March 14, 2008 12:04 PM | Reply | Permalink
I take no issue at all with standing up for what you believe is right or best in the primary, although I am not excited about two Democratic candidates tearing each other apart for however long it takes to hammer out a nominee, or their supporters doing the same.
But the general platform is something common to both candidates; they share a lot of ideological real estate with the Democratic Party, if not in specifics than at least (and certainly) when compared to the Republican Party.
If we didn't know it already, the last seven years has taught us that who governs matters, and while you or I might not like how the nominee is determined, they will be running as the Democratic nominee against the Republican Party.
March 14, 2008 9:08 PM | Reply | Permalink
Very well written and excellent points. Thanks.
March 14, 2008 3:53 PM | Reply | Permalink
Thank you.
March 14, 2008 9:09 PM | Reply | Permalink
" If you are among the people who say you'll pack it in and stay home (or, damn your eyes, that you will vote for McCain) if your candidate doesn't win – well, in my opinion, you don't deserve either incredible Democratic candidate. You don't deserve to be in politics.

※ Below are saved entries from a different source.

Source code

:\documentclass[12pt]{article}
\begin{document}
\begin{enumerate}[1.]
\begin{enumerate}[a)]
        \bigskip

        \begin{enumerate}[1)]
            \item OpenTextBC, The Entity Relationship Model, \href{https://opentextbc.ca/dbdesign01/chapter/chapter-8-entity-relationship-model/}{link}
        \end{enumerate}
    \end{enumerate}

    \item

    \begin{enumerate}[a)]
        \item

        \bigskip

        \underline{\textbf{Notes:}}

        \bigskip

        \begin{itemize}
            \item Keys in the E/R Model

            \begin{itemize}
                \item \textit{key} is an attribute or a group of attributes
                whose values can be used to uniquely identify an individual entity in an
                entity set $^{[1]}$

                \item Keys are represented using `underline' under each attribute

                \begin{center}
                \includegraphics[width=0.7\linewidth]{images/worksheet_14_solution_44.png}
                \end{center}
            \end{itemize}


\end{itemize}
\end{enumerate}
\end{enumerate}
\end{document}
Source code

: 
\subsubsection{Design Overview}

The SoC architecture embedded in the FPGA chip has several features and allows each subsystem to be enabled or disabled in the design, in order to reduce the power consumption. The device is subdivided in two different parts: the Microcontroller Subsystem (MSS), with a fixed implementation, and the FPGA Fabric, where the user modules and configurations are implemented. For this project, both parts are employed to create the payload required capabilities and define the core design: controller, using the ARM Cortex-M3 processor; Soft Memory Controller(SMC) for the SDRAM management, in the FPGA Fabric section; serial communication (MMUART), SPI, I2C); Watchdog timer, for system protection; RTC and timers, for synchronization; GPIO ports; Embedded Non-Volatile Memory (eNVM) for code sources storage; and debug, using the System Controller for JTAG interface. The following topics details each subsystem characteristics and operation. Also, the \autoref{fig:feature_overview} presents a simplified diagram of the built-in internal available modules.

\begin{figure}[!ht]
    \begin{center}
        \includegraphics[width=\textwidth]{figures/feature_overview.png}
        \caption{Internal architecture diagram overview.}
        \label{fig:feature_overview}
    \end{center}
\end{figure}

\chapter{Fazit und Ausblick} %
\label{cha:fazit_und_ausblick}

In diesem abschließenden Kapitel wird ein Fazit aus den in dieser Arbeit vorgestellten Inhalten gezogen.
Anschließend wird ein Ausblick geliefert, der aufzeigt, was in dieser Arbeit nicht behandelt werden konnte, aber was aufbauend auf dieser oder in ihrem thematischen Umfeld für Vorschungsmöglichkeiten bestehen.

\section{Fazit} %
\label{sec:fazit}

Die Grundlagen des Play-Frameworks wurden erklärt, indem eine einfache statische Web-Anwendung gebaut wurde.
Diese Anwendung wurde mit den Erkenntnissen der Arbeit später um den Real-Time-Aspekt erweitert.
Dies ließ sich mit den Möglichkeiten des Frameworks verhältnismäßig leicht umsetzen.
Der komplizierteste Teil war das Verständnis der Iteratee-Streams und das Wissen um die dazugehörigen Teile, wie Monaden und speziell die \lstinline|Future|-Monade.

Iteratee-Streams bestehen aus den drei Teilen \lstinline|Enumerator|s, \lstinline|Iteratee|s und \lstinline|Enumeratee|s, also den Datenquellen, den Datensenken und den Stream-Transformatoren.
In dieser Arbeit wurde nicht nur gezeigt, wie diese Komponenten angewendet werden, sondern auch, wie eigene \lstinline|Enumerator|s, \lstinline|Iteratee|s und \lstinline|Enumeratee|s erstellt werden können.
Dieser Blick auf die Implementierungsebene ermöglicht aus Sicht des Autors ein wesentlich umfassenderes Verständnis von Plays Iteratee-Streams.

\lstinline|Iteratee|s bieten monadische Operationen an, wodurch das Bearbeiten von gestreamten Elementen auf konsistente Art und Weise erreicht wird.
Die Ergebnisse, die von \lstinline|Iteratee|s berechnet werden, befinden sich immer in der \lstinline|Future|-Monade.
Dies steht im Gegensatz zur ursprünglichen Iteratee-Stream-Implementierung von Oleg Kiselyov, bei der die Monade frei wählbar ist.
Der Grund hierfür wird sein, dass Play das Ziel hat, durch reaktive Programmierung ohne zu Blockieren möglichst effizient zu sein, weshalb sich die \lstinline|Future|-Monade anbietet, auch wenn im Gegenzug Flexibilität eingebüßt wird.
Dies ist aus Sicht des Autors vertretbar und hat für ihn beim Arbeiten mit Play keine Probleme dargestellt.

You only deserve to have politics happen to you."
Hmm, for someone trying to make peace, that sure sounds like a call to war!
Of course I will support Hillary in the general. But I'll be damned if I'll help her steal the Primary!
March 14, 2008 5:25 PM | Reply | Permalink
By all means, support who you like. I'm starting to feel like my piece sounds like I'm in the bag for Hillary, when it was really meant to be a cautionary tale to Democrats to not get spun up in to a frenzy against each other to the point where they want to stay home in November.
Of course, there's always the argument about author intent, which is why I always feel a little weird writing about my writing.
It is a call to war, I suppose. That's fair to say. But it is a call to war against the GOP, and certainly not a dismissal of anyone who wants to make a strong case for their chosen candidate.
March 14, 2008 9:13 PM | Reply | Permalink
Nice post. Well written, thought out and articulate.
No doubt I'm part of your particular choir. It doesn't matter how many pains you went to to keep this a non-Hillary/Obama argument. Both extremes will hate it and accuse you of being partial to the other.
That shouldn't stop you, or any other reasonable progressive from making these arguments, however. Perhaps with enough repetition, it will sink in.
"We have seen the enemy, and it is us."